[Stored data]
== Segment start ==

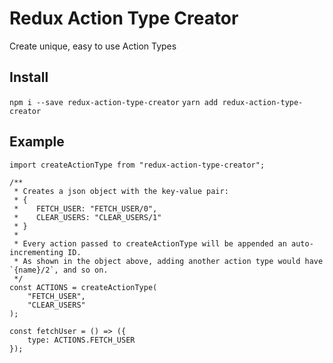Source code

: # Redux Action Type Creator
Create unique, easy to use Action Types

## Install

`npm i --save redux-action-type-creator`
`yarn add redux-action-type-creator`

## Example

```
import createActionType from "redux-action-type-creator";

/**
 * Creates a json object with the key-value pair:
 * {
 *    FETCH_USER: "FETCH_USER/0",
 *    CLEAR_USERS: "CLEAR_USERS/1"
 * }
 *
 * Every action passed to createActionType will be appended an auto-incrementing ID.
 * As shown in the object above, adding another action type would have `{name}/2`, and so on.
 */
const ACTIONS = createActionType(
    "FETCH_USER",
    "CLEAR_USERS"
);

const fetchUser = () => ({
    type: ACTIONS.FETCH_USER
});
```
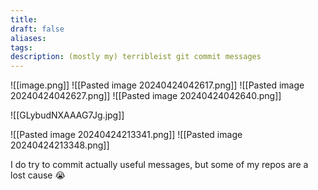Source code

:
 ```yaml
---
title: 
draft: false
aliases: 
tags: 
description: (mostly my) terribleist git commit messages
---
```



![[image.png]]
![[Pasted image 20240424042617.png]]
![[Pasted image 20240424042627.png]]
![[Pasted image 20240424042640.png]]

![[GLybudNXAAAG7Jg.jpg]]

![[Pasted image 20240424213341.png]]
![[Pasted image 20240424213348.png]]

I do try to commit actually useful messages, but some of my repos are a lost cause 😭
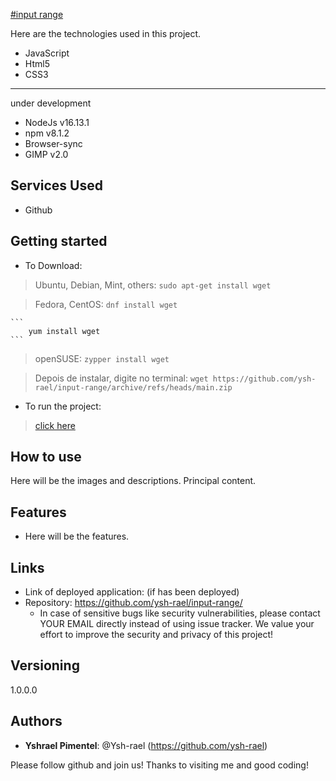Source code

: [#input range](https://ysh-rael.github.io/input-range/)

Here are the technologies used in this project.
 

* JavaScript
* Html5
* CSS3
---
under development
* NodeJs v16.13.1
* npm v8.1.2
* Browser-sync
* GIMP v2.0
 
 
## Services Used
 
* Github
 
<!-- ## Ruby Gems
... -->
 
## Getting started
 
* To Download:

>	Ubuntu, Debian, Mint, others:
	  ```
	 	 sudo apt-get install wget
	  ```
	  
>	Fedora, CentOS:
	```
		dnf install wget
	```

	```
		yum install wget
	```

>	openSUSE:
	```
		zypper install wget
	```

>	Depois de instalar, digite no terminal:
	```
		wget https://github.com/ysh-rael/input-range/archive/refs/heads/main.zip
	```

* To run the project:
>    [click here](https://github.com/ysh-rael/input-range/)
 
## How to use
 
Here will be the images and descriptions. Principal content.
 
 
## Features
 
  - Here will be the features.
 
 
## Links
 
  - Link of deployed application: (if has been deployed)
  - Repository: https://github.com/ysh-rael/input-range/
    - In case of sensitive bugs like security vulnerabilities, please contact
      YOUR EMAIL directly instead of using issue tracker. We value your effort
      to improve the security and privacy of this project!
 
 
## Versioning
 
1.0.0.0
 
 
## Authors
 
* **Yshrael Pimentel**: @Ysh-rael (https://github.com/ysh-rael)
 
 
Please follow github and join us!
Thanks to visiting me and good coding!
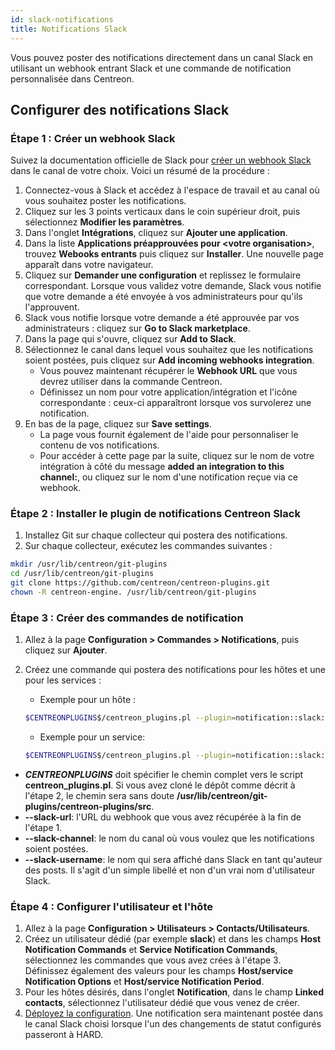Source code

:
 ```yaml
---
id: slack-notifications
title: Notifications Slack
---
```


Vous pouvez poster des notifications directement dans un canal Slack en utilisant un webhook entrant Slack et une commande de notification personnalisée dans Centreon.

## Configurer des notifications Slack

### Étape 1 : Créer un webhook Slack

Suivez la documentation officielle de Slack pour [créer un webhook Slack](https://api.slack.com/messaging/webhooks) dans le canal de votre choix. Voici un résumé de la procédure :

1. Connectez-vous à Slack et accédez à l'espace de travail et au canal où vous souhaitez poster les notifications.
2. Cliquez sur les 3 points verticaux dans le coin supérieur droit, puis sélectionnez **Modifier les paramètres**.
3. Dans l'onglet **Intégrations**, cliquez sur **Ajouter une application**.
4. Dans la liste **Applications préapprouvées pour \<votre organisation\>**, trouvez **Webooks entrants** puis cliquez sur **Installer**. Une nouvelle page apparaît dans votre navigateur.
5. Cliquez sur **Demander une configuration** et replissez le formulaire correspondant. Lorsque vous validez votre demande, Slack vous notifie que votre demande a été envoyée à vos administrateurs pour qu'ils l'approuvent.
6. Slack vous notifie lorsque votre demande a été approuvée par vos administrateurs : cliquez sur **Go to Slack marketplace**.
7. Dans la page qui s'ouvre, cliquez sur **Add to Slack**.
8. Sélectionnez le canal dans lequel vous souhaitez que les notifications soient postées, puis cliquez sur **Add incoming webhooks integration**.
   * Vous pouvez maintenant récupérer le **Webhook URL** que vous devrez utiliser dans la commande Centreon.
   * Définissez un nom pour votre application/intégration et l'icône correspondante : ceux-ci apparaîtront lorsque vos survolerez une notification.
9. En bas de la page, cliquez sur **Save settings**.
   * La page vous fournit également de l'aide pour personnaliser le contenu de vos notifications.
   * Pour accéder à cette page par la suite, cliquez sur le nom de votre intégration à côté du message **added an integration to this channel:**, ou cliquez sur le nom d'une notification reçue via ce webhook.

### Étape 2 : Installer le plugin de notifications Centreon Slack

1. Installez Git sur chaque collecteur qui postera des notifications.
2. Sur chaque collecteur, exécutez les commandes suivantes :

```bash
mkdir /usr/lib/centreon/git-plugins
cd /usr/lib/centreon/git-plugins
git clone https://github.com/centreon/centreon-plugins.git
chown -R centreon-engine. /usr/lib/centreon/git-plugins
```

### Étape 3 : Créer des commandes de notification

1. Allez à la page **Configuration > Commandes > Notifications**, puis cliquez sur **Ajouter**.
2. Créez une commande qui postera des notifications pour les hôtes et une pour les services :

   * Exemple pour un hôte :

   ```bash
   $CENTREONPLUGINS$/centreon_plugins.pl --plugin=notification::slack::plugin --mode alert --slack-url='https://hooks.slack.com/services/XXXXXXXXX/XXXXXXXXXXX/XXXXXXXXXXXXXXXXXXXXXXXX' --slack-channel='#votre_canal_slack' --slack-username='Notifications Centreon' --slack-emoji=':ghost:' --host-name='$HOSTNAME$' --host-state='$HOSTSTATE$' --host-output='$HOSTOUTPUT$' --priority='$_HOSTCRITICALITY_LEVEL$'
   ```

   * Exemple pour un service:

   ```bash
   $CENTREONPLUGINS$/centreon_plugins.pl --plugin=notification::slack::plugin --mode alert --slack-url='https://hooks.slack.com/services/XXXXXXXXX/XXXXXXXXXXX/XXXXXXXXXXXXXXXXXXXXXXXX' --slack-channel='#votre_canal_slack' --slack-username='Notifications Centreon' --slack-emoji=':ghost:' --host-name='$HOSTNAME$' --service-description='$SERVICEDESC$' --service-state='$SERVICESTATE$' --service-output='$SERVICEOUTPUT$' --priority='$_SERCVICECRITICALITY_LEVEL$'
   ```

* **$CENTREONPLUGINS$** doit spécifier le chemin complet vers le script **centreon_plugins.pl**. Si vous avez cloné le dépôt comme décrit à l'étape 2, le chemin sera sans doute **/usr/lib/centreon/git-plugins/centreon-plugins/src**.
* **--slack-url**: l'URL du webhook que vous avez récupérée à la fin de l'étape 1.
* **--slack-channel**: le nom du canal où vous voulez que les notifications soient postées.
* **--slack-username**: le nom qui sera affiché dans Slack en tant qu'auteur des posts. Il s'agit d'un simple libellé et non d'un vrai nom d'utilisateur Slack.

### Étape 4 : Configurer l'utilisateur et l'hôte

1. Allez à la page **Configuration > Utilisateurs > Contacts/Utilisateurs**.
2. Créez un utilisateur dédié (par exemple **slack**) et dans les champs **Host Notification Commands** et **Service Notification Commands**, sélectionnez les commandes que vous avez crées à l'étape 3. Définissez également des valeurs pour les champs **Host/service Notification Options** et **Host/service Notification Period**.
3. Pour les hôtes désirés, dans l'onglet **Notification**, dans le champ **Linked contacts**, sélectionnez l'utilisateur dédié que vous venez de créer.
4. [Déployez la configuration](../../monitoring/monitoring-servers/deploying-a-configuration.md). Une notification sera maintenant postée dans le canal Slack choisi lorsque l'un des changements de statut configurés passeront à HARD.
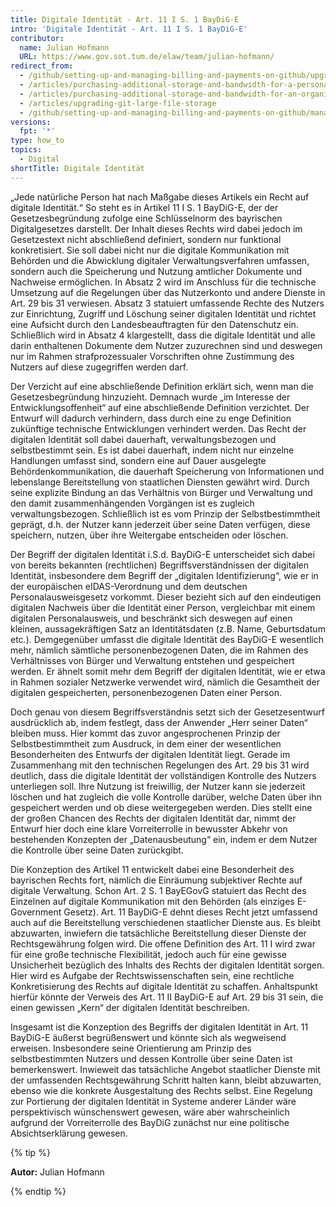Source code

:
 ```yaml
---
title: Digitale Identität - Art. 11 I S. 1 BayDiG-E
intro: 'Digitale Identität - Art. 11 I S. 1 BayDiG-E'
contributor:
  name: Julian Hofmann
  URL: https://www.gov.sot.tum.de/elaw/team/julian-hofmann/
redirect_from:
  - /github/setting-up-and-managing-billing-and-payments-on-github/upgrading-git-large-file-storage
  - /articles/purchasing-additional-storage-and-bandwidth-for-a-personal-account/
  - /articles/purchasing-additional-storage-and-bandwidth-for-an-organization/
  - /articles/upgrading-git-large-file-storage
  - /github/setting-up-and-managing-billing-and-payments-on-github/managing-billing-for-git-large-file-storage/upgrading-git-large-file-storage
versions:
  fpt: '*'
type: how_to
topics:
  - Digital
shortTitle: Digitale Identität
---
```




„Jede natürliche Person hat nach Maßgabe dieses Artikels ein Recht auf digitale Identität.“ So steht es in Artikel 11 I S. 1 BayDiG-E, der der Gesetzesbegründung zufolge eine Schlüsselnorm des bayrischen Digitalgesetzes darstellt. Der Inhalt dieses Rechts wird dabei jedoch im Gesetzestext nicht abschließend definiert, sondern nur funktional konkretisiert. Sie soll dabei nicht nur die digitale Kommunikation mit Behörden und die Abwicklung digitaler Verwaltungsverfahren umfassen, sondern auch die Speicherung und Nutzung amtlicher Dokumente und Nachweise ermöglichen. In Absatz 2 wird im Anschluss für die technische Umsetzung auf die Regelungen über das Nutzerkonto und andere Dienste in Art. 29 bis 31 verwiesen. Absatz 3 statuiert umfassende Rechte des Nutzers zur Einrichtung, Zugriff und Löschung seiner digitalen Identität und richtet eine Aufsicht durch den Landesbeauftragten für den Datenschutz ein. Schließlich wird in Absatz 4 klargestellt, dass die digitale Identität und alle darin enthaltenen Dokumente dem Nutzer zuzurechnen sind und deswegen nur im Rahmen strafprozessualer Vorschriften ohne Zustimmung des Nutzers auf diese zugegriffen werden darf.

Der Verzicht auf eine abschließende Definition erklärt sich, wenn man die Gesetzesbegründung hinzuzieht. Demnach wurde „im Interesse der Entwicklungsoffenheit“ auf eine abschließende Definition verzichtet. Der Entwurf will dadurch verhindern, dass durch eine zu enge Definition zukünftige technische Entwicklungen verhindert werden. Das Recht der digitalen Identität soll dabei dauerhaft, verwaltungsbezogen und selbstbestimmt sein. Es ist dabei dauerhaft, indem nicht nur einzelne Handlungen umfasst sind, sondern eine auf Dauer ausgelegte Behördenkommunikation, die dauerhaft Speicherung von Informationen und lebenslange Bereitstellung von staatlichen Diensten gewährt wird. Durch seine explizite Bindung an das Verhältnis von Bürger und Verwaltung und den damit zusammenhängenden Vorgängen ist es zugleich verwaltungsbezogen. Schließlich ist es vom Prinzip der Selbstbestimmtheit geprägt, d.h. der Nutzer kann jederzeit über seine Daten verfügen, diese speichern, nutzen, über ihre Weitergabe entscheiden oder löschen.

Der Begriff der digitalen Identität i.S.d. BayDiG-E unterscheidet sich dabei von bereits bekannten (rechtlichen) Begriffsverständnissen der digitalen Identität, insbesondere dem Begriff der „digitalen Identifizierung“, wie er in der europäischen eIDAS-Verordnung und dem deutschen Personalausweisgesetz vorkommt. Dieser bezieht sich auf den eindeutigen digitalen Nachweis über die Identität einer Person, vergleichbar mit einem digitalen Personalausweis, und beschränkt sich deswegen auf einen kleinen, aussagekräftigen Satz an Identitätsdaten (z.B. Name, Geburtsdatum etc.). Demgegenüber umfasst die digitale Identität des BayDiG-E wesentlich mehr, nämlich sämtliche personenbezogenen Daten, die im Rahmen des Verhältnisses von Bürger und Verwaltung entstehen und gespeichert werden. Er ähnelt somit mehr dem Begriff der digitalen Identität, wie er etwa in Rahmen sozialer Netzwerke verwendet wird, nämlich die Gesamtheit der digitalen gespeicherten, personenbezogenen Daten einer Person.

Doch genau von diesem Begriffsverständnis setzt sich der Gesetzesentwurf ausdrücklich ab, indem festlegt, dass der Anwender „Herr seiner Daten“ bleiben muss. Hier kommt das zuvor angesprochenen Prinzip der Selbstbestimmtheit zum Ausdruck, in dem einer der wesentlichen Besonderheiten des Entwurfs der digitalen Identität liegt. Gerade im Zusammenhang mit den technischen Regelungen des Art. 29 bis 31 wird deutlich, dass die digitale Identität der vollständigen Kontrolle des Nutzers unterliegen soll. Ihre Nutzung ist freiwillig, der Nutzer kann sie jederzeit löschen und hat zugleich die volle Kontrolle darüber, welche Daten über ihn gespeichert werden und ob diese weitergegeben werden. Dies stellt eine der großen Chancen des Rechts der digitalen Identität dar, nimmt der Entwurf hier doch eine klare Vorreiterrolle in bewusster Abkehr von bestehenden Konzepten der „Datenausbeutung“ ein, indem er dem Nutzer die Kontrolle über seine Daten zurückgibt.

Die Konzeption des Artikel 11 entwickelt dabei eine Besonderheit des bayrischen Rechts fort, nämlich die Einräumung subjektiver Rechte auf digitale Verwaltung. Schon Art. 2 S. 1 BayEGovG statuiert das Recht des Einzelnen auf digitale Kommunikation mit den Behörden (als einziges E-Government Gesetz). Art. 11 BayDiG-E dehnt dieses Recht jetzt umfassend auch auf die Bereitstellung verschiedenen staatlicher Dienste aus. Es bleibt abzuwarten, inwiefern die tatsächliche Bereitstellung dieser Dienste der Rechtsgewährung folgen wird. Die offene Definition des Art. 11 I wird zwar für eine große technische Flexibilität, jedoch auch für eine gewisse Unsicherheit bezüglich des Inhalts des Rechts der digitalen Identität sorgen. Hier wird es Aufgabe der Rechtswissenschaften sein, eine rechtliche Konkretisierung des Rechts auf digitale Identität zu schaffen. Anhaltspunkt hierfür könnte der Verweis des Art. 11 II BayDiG-E auf Art. 29 bis 31 sein, die einen gewissen „Kern“ der digitalen Identität beschreiben.

Insgesamt ist die Konzeption des Begriffs der digitalen Identität in Art. 11 BayDiG-E äußerst begrüßenswert und könnte sich als wegweisend erweisen. Insbesondere seine Orientierung am Prinzip des selbstbestimmten Nutzers und dessen Kontrolle über seine Daten ist bemerkenswert. Inwieweit das tatsächliche Angebot staatlicher Dienste mit der umfassenden Rechtsgewährung Schritt halten kann, bleibt abzuwarten, ebenso wie die konkrete Ausgestaltung des Rechts selbst. Eine Regelung zur Portierung der digitalen Identität in Systeme anderer Länder wäre perspektivisch wünschenswert gewesen, wäre aber wahrscheinlich aufgrund der Vorreiterrolle des BayDiG zunächst nur eine politische Absichtserklärung gewesen.

{% tip %}

**Autor:** Julian Hofmann

{% endtip %}
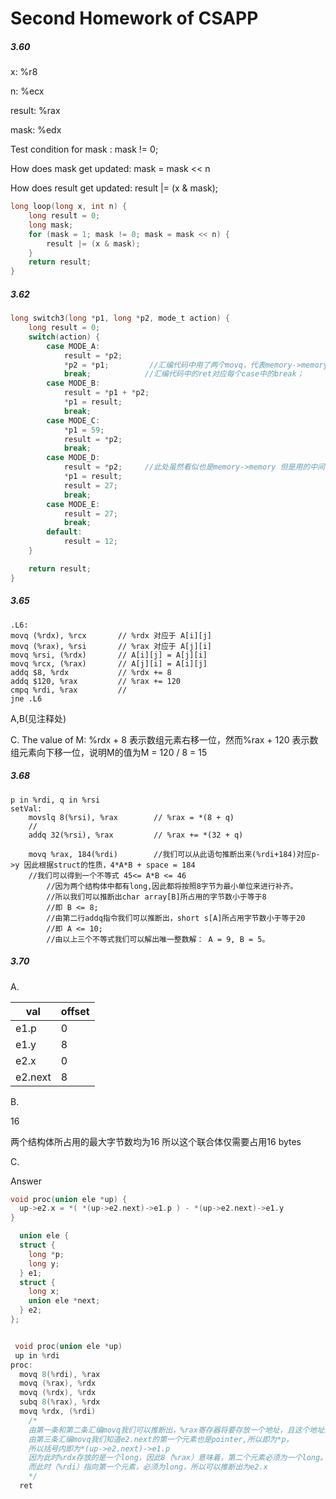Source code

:# Second Homework of CSAPP

##### 3.60

x: %r8

n: %ecx

result: %rax

mask: %edx

Test condition for mask :  mask != 0;

How does mask get updated: mask = mask << n

How does result get updated:  result |= (x & mask);

```c
long loop(long x, int n) {
    long result = 0;
    long mask;
    for (mask = 1; mask != 0; mask = mask << n) {
        result |= (x & mask);
    }
    return result;
}
```

##### 3.62

```c
long switch3(long *p1, long *p2, mode_t action) {
    long result = 0;
    switch(action) {
        case MODE_A:
            result = *p2;     
            *p2 = *p1;         //汇编代码中用了两个movq，代表memory->memory的mov操作需要两步
            break;            //汇编代码中的ret对应每个case中的break；
        case MODE_B:
            result = *p1 + *p2;
            *p1 = result;
            break;
        case MODE_C:
            *p1 = 59;
            result = *p2;
            break;
        case MODE_D:
            result = *p2;     //此处虽然看似也是memory->memory 但是用的中间寄存器是%rax，代表result，所以需要写成两步的c语言代码
            *p1 = result;
            result = 27;
            break;
        case MODE_E:
            result = 27;
            break;
        default:
            result = 12;
    }

    return result;
}
```

##### 3.65

```assembly
.L6:
movq (%rdx), %rcx       // %rdx 对应于 A[i][j]
movq (%rax), %rsi       // %rax 对应于 A[j][i]
movq %rsi, (%rdx)       // A[i][j] = A[j][i]
movq %rcx, (%rax)       // A[j][i] = A[i][j]
addq $8, %rdx           // %rdx += 8
addq $120, %rax         // %rax += 120
cmpq %rdi, %rax         //
jne .L6                 
```

A,B(见注释处)

C. The value of M: %rdx + 8 表示数组元素右移一位，然而%rax + 120 表示数组元素向下移一位，说明M的值为M = 120 / 8 = 15

##### 3.68

```assembly
p in %rdi, q in %rsi
setVal:
    movslq 8(%rsi), %rax        // %rax = *(8 + q)
    //
    addq 32(%rsi), %rax         // %rax += *(32 + q)

    movq %rax, 184(%rdi)        //我们可以从此语句推断出来(%rdi+184)对应p->y 因此根据struct的性质，4*A*B + space = 184
    //我们可以得到一个不等式 45<= A*B <= 46
		//因为两个结构体中都有long,因此都将按照8字节为最小单位来进行补齐。
		//所以我们可以推断出char array[B]所占用的字节数小于等于8
		//即 B <= 8;
		//由第二行addq指令我们可以推断出，short s[A]所占用字节数小于等于20
		//即 A <= 10;
		//由以上三个不等式我们可以解出唯一整数解： A = 9, B = 5。
```

##### 3.70

A.

| val     | offset |
| ------- | ------ |
| e1.p    | 0      |
| e1.y    | 8      |
| e2.x    | 0      |
| e2.next | 8      |

B.

16

两个结构体所占用的最大字节数均为16 所以这个联合体仅需要占用16 bytes

C.

Answer

```c
void proc(union ele *up) {
  up->e2.x = *( *(up->e2.next)->e1.p ) - *(up->e2.next)->e1.y
}

```



```c
  union ele {
  struct {
    long *p;
    long y;
  } e1;
  struct {
    long x;
    union ele *next;
  } e2;
};


 void proc(union ele *up)
 up in %rdi
proc:
  movq 8(%rdi), %rax
  movq (%rax), %rdx
  movq (%rdx), %rdx
  subq 8(%rax), %rdx
  movq %rdx, (%rdi)
    /* 
    由第一条和第二条汇编movq我们可以推断出，%rax寄存器将要存放一个地址，且这个地址为%rdi + 8 即为两个struct中的第二个元素。第二个元素存放地址的（指针）变量仅e2.next。所以%rax对应e2.next。
    由第三条汇编movq我们知道e2.next的第一个元素也是pointer,所以即为*p，
    所以括号内即为*(up->e2.next)->e1.p
    因为此时%rdx存放的是一个long，因此8（%rax）意味着，第二个元素必须为一个long。因此必e1.y，所以减号后面填  *(up->e2.next)->e1.y 
    而此时（%rdi）指向第一个元素，必须为long，所以可以推断出为e2.x
    */
  ret
```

== Segment end ==

> WORK INSTRUCTION
Above are the entries; copy every line among them that contains the word "file".

> PROBLEM SOLUTION
  - /github/setting-up-and-managing-billing-and-payments-on-github/upgrading-git-large-file-storage
  - /articles/upgrading-git-large-file-storage
  - /github/setting-up-and-managing-billing-and-payments-on-github/managing-billing-for-git-large-file-storage/upgrading-git-large-file-storage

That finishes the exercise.